People should have maximum freedom to spend their hard-earned cash how they want – on their family, to build a business, to buy a home.
The next Scottish budget, and after that the next parliament, should impose no new red tape on businesses or households.
At the very least, let’s guarantee to scrap existing unnecessary bureaucracy before any more is even considered.
Secondly, we need a radical overhaul of transparency and accountability.
Transparency is not a luxury.
Accountability is not optional.
Whistleblowing in the public sector should be embraced even when it upsets ministers.
Too often, whistleblowers in Scotland are crushed by the state which uses its vast resources to inflict prolonged legal attrition.
We would extend lobbying laws to public-sector organisations.
Those who seek to influence policies should be obligated to full disclosure.

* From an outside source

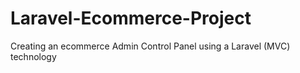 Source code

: # Laravel-Ecommerce-Project
Creating an ecommerce Admin Control Panel using a Laravel (MVC) technology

And those in receipt of taxpayers’ money should publicly declare it.
Ushering in a new, genuine era of transparency would shine a light on dodgy and costly decisions made behind closed doors.
People would be able to see EXACTLY how their cash is being spent.
Thirdly, we would cut Scotland’s self-serving political establishment down to size.
We have so many public bodies that even Scotland’s Information Commissioner can’t keep track of them all.
We must reduce the number of quangos by at least a quarter.
Scotland has a far higher number of public sector workers than the rest of the UK.
It’s 22.5 per cent in Scotland compared to 17.4 per cent UK-wide.
We can start by returning the civil service to the levels of a decade ago.
We have already proposed a frontline first guarantee.
This would prioritise public sector jobs that actually make a difference to people’s lives.
In other words, more nurses and teachers — fewer pen pushers and PR people.
Finally, the civil service would be outlawed from agitating for the break-up of Britain.
If the SNP wants to waste its time and ring-fenced donations on this folly, that’s their right.
But it’s not their right to do so with taxpayers’ money.
No single political party should call the shots.
Nor their public sector client state made up of crony activists.
All of the actions I’ve outlined today would give people the freedom to make more decisions about their own lives.
We would transfer power from politicians to the people, where it belongs.
I trust the Scottish public to make decisions for their own families and communities.
If you agree, let’s work together on a new era of local power.
You don’t have to believe my party has all the solutions.
But we do know that meaningful power should be seized from Holyrood and put back into your hands.
I want a genuine parliament that respects, trusts and listens to mainstream Scotland.
A parliament that works for the people, not against them.